Stella and I would like to lie around the 21st-floor room and take another jacuzzi, then read by the fireplace, but C is worried about road conditions on the way to Toledo, so we are up and into the icy car by 9:30am. Getting back into the USA presents a few minutes of unpleasantness, due only to the supercilious self-importance of the small-minded civil servant manning the immigration post on the US side of the Rainbow Bridge. He knows the regulation that a passport actually be current does not begin until June, but wants to force us to A. squirm, and B. leave the window open long enough to thoroughly re-chill the car. So he toys with us just a little, like a cat with an injured mouse. Clearly, this Mr Immigration Dude is cut from a different cloth than my festive buddies of yesterday. C begins driving, because the road looks like arctic tundra and the wind is starting to pick up. I am left to mourn the reality of last night's supper, the first official sustenance of this roadtrip (car-snacks---smoked almonds, an exquisite upstate NY Macoun apple, and dried cranberries---don't count). Though I always research creative, non-chain dining options for each night's destination, conditions on the ground in Niagara Falls were not conducive to leaving the building we'd fought so hard, yesterday, to reach. So we headed down to the 13th floor to the "Fallsview" restaurant ("floor-to-ceiling windows! Views of the multi-colored falls!") From our table, we could feast our eyes on the next door ferris wheel, gaudily lit, and the nine or twelve hulking Indian Casino-style buildings within our viewshed. Sadly, we could not feast on anything else. Oh yes, there was a large, sneeze-guarded buffet, well-stocked with faux crab, bacon bits, and the kind of olives I used to love to stick my fingers into when I was ten years old and haven't eaten since. Not really Roadfoodie's, um, thing. All three of us were jacuzzied and in bed by 8:19pm.

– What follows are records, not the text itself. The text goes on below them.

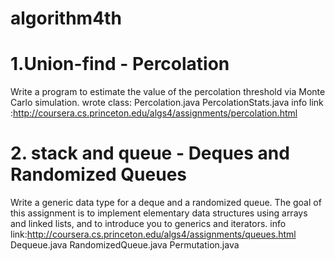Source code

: # algorithm4th
# 1.Union-find - Percolation
Write a program to estimate the value of the percolation threshold via Monte Carlo simulation.
wrote class:
Percolation.java
PercolationStats.java
info link :http://coursera.cs.princeton.edu/algs4/assignments/percolation.html

# 2. stack and queue - Deques and Randomized Queues
Write a generic data type for a deque and a randomized queue. The goal of this assignment is to implement elementary data structures using arrays and linked lists, and to introduce you to generics and iterators.
info link:http://coursera.cs.princeton.edu/algs4/assignments/queues.html
Dequeue.java  RandomizedQueue.java Permutation.java 

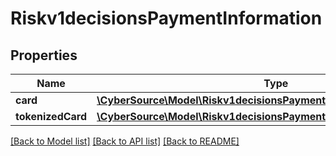 # Riskv1decisionsPaymentInformation

## Properties
Name | Type | Description | Notes
------------ | ------------- | ------------- | -------------
**card** | [**\CyberSource\Model\Riskv1decisionsPaymentInformationCard**](Riskv1decisionsPaymentInformationCard.md) |  | [optional] 
**tokenizedCard** | [**\CyberSource\Model\Riskv1decisionsPaymentInformationTokenizedCard**](Riskv1decisionsPaymentInformationTokenizedCard.md) |  | [optional] 

[[Back to Model list]](../README.md#documentation-for-models) [[Back to API list]](../README.md#documentation-for-api-endpoints) [[Back to README]](../README.md)


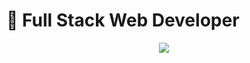
# 🚀 Full Stack Web Developer

<div align="center">
  <img src="https://github-readme-streak-stats.herokuapp.com/?user=wrkvoid&theme=tokyonight" />
</div>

In short order, we begin to see cars and trucks not only spun out by the side of the road and in the median, but actually in the acts of spinning out. The windshield fluid issue has now become more about survival than simple irritation, so we de-road in Lackawanna and look for a friendly gas station. In fact, co-gassing next to a nice north-country-rugged kind of guy, we mention our little problem. He takes one look under the hood and pronounces that the line was pinched, and releases it. Suddenly, we have spray! C is muttering darkly to himself, something to the effect that he should have caught this. I am busy appreciating his artistic side. No man can be all things and, given the choice, how long would I last with a Mr North-Country? Would such a guy tolerate my 1000 cookbooks, my love of traveling, (my two ex-husbands)?
In the end, I never drive today, because it is waaay too scary out there. My own supremely capable guy spends a harrowing 7 1/2 hours driving 320 miles. By the time we arrive safely at his sister Nancy's festively-lit, cosy and lovely new home, he is very, very tired. Stella, although she did nothing but ride, also seems exhausted. She makes herself right at home.
Now we will stop for a few days, raise more than a few glasses and forks, eat and cook and laugh, open presents, sit by the fire, and toast to a new president and a new season of hope. Whew.